Information about fines and tickets occasionally lands on my desk, since I am in charge of a team that travels around Germany in our museum bus doing mobile educational work at schools. In the struggle against ignorance and anti-Semitism, speed is of the essence. So I flipped through to the second page to ascertain how much we owed this time: € 104,80. For animal custody and veterinary services?! This is no normal parking ticket.

I turned back to the first page and read the letter from top to bottom: “Saving Ms. K’s cat.” Did my colleagues run over a cat, or did they find one and take it to the animal shelter? I puzzled on. Eventually I understood that Ms. K had died and her cat had been taken to the city veterinary emergency room. Since the Jewish Museum Berlin was a part-inheritor of Ms. K’s estate, we were liable for a share of the resulting costs.
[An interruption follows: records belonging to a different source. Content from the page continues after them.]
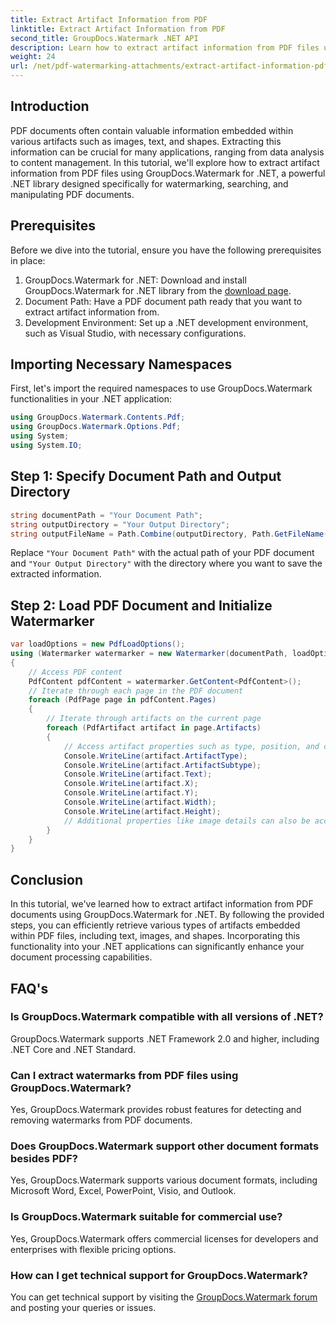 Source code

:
 ```yaml
---
title: Extract Artifact Information from PDF
linktitle: Extract Artifact Information from PDF
second_title: GroupDocs.Watermark .NET API
description: Learn how to extract artifact information from PDF files using GroupDocs.Watermark for .NET. Enhance your document processing capabilities.
weight: 24
url: /net/pdf-watermarking-attachments/extract-artifact-information-pdf/
---
```

## Introduction
PDF documents often contain valuable information embedded within various artifacts such as images, text, and shapes. Extracting this information can be crucial for many applications, ranging from data analysis to content management. In this tutorial, we'll explore how to extract artifact information from PDF files using GroupDocs.Watermark for .NET, a powerful .NET library designed specifically for watermarking, searching, and manipulating PDF documents.
## Prerequisites
Before we dive into the tutorial, ensure you have the following prerequisites in place:
1. GroupDocs.Watermark for .NET: Download and install GroupDocs.Watermark for .NET library from the [download page](https://releases.groupdocs.com/Watermark/net/).
2. Document Path: Have a PDF document path ready that you want to extract artifact information from.
3. Development Environment: Set up a .NET development environment, such as Visual Studio, with necessary configurations.

## Importing Necessary Namespaces
First, let's import the required namespaces to use GroupDocs.Watermark functionalities in your .NET application:
```csharp
using GroupDocs.Watermark.Contents.Pdf;
using GroupDocs.Watermark.Options.Pdf;
using System;
using System.IO;
```
## Step 1: Specify Document Path and Output Directory
```csharp
string documentPath = "Your Document Path";
string outputDirectory = "Your Output Directory";
string outputFileName = Path.Combine(outputDirectory, Path.GetFileName(documentPath));
```
Replace `"Your Document Path"` with the actual path of your PDF document and `"Your Output Directory"` with the directory where you want to save the extracted information.
## Step 2: Load PDF Document and Initialize Watermarker
```csharp
var loadOptions = new PdfLoadOptions();
using (Watermarker watermarker = new Watermarker(documentPath, loadOptions))
{
    // Access PDF content
    PdfContent pdfContent = watermarker.GetContent<PdfContent>();
    // Iterate through each page in the PDF document
    foreach (PdfPage page in pdfContent.Pages)
    {
        // Iterate through artifacts on the current page
        foreach (PdfArtifact artifact in page.Artifacts)
        {
            // Access artifact properties such as type, position, and content
            Console.WriteLine(artifact.ArtifactType);
            Console.WriteLine(artifact.ArtifactSubtype);
            Console.WriteLine(artifact.Text);
            Console.WriteLine(artifact.X);
            Console.WriteLine(artifact.Y);
            Console.WriteLine(artifact.Width);
            Console.WriteLine(artifact.Height);
            // Additional properties like image details can also be accessed if applicable
        }
    }
}
```

## Conclusion
In this tutorial, we've learned how to extract artifact information from PDF documents using GroupDocs.Watermark for .NET. By following the provided steps, you can efficiently retrieve various types of artifacts embedded within PDF files, including text, images, and shapes. Incorporating this functionality into your .NET applications can significantly enhance your document processing capabilities.
## FAQ's
### Is GroupDocs.Watermark compatible with all versions of .NET?
GroupDocs.Watermark supports .NET Framework 2.0 and higher, including .NET Core and .NET Standard.
### Can I extract watermarks from PDF files using GroupDocs.Watermark?
Yes, GroupDocs.Watermark provides robust features for detecting and removing watermarks from PDF documents.
### Does GroupDocs.Watermark support other document formats besides PDF?
Yes, GroupDocs.Watermark supports various document formats, including Microsoft Word, Excel, PowerPoint, Visio, and Outlook.
### Is GroupDocs.Watermark suitable for commercial use?
Yes, GroupDocs.Watermark offers commercial licenses for developers and enterprises with flexible pricing options.
### How can I get technical support for GroupDocs.Watermark?
You can get technical support by visiting the [GroupDocs.Watermark forum](https://forum.groupdocs.com/c/watermark/19) and posting your queries or issues.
Ms. K was a benefactor of the museum and in her bequest was – among other things – responsibility for her cat. I had unjustly suspected my team of speeding.

I opened the next letter: a fine from the Hanseatic city of Rostock for driving 8 km/hour over the speed limit. Well, then.

Ariane Kwasigroch, Education

PS: The rescued cat that belonged to Ms. K is doing well, by the way. After a week she was picked up from the emergency vet by her caretaker.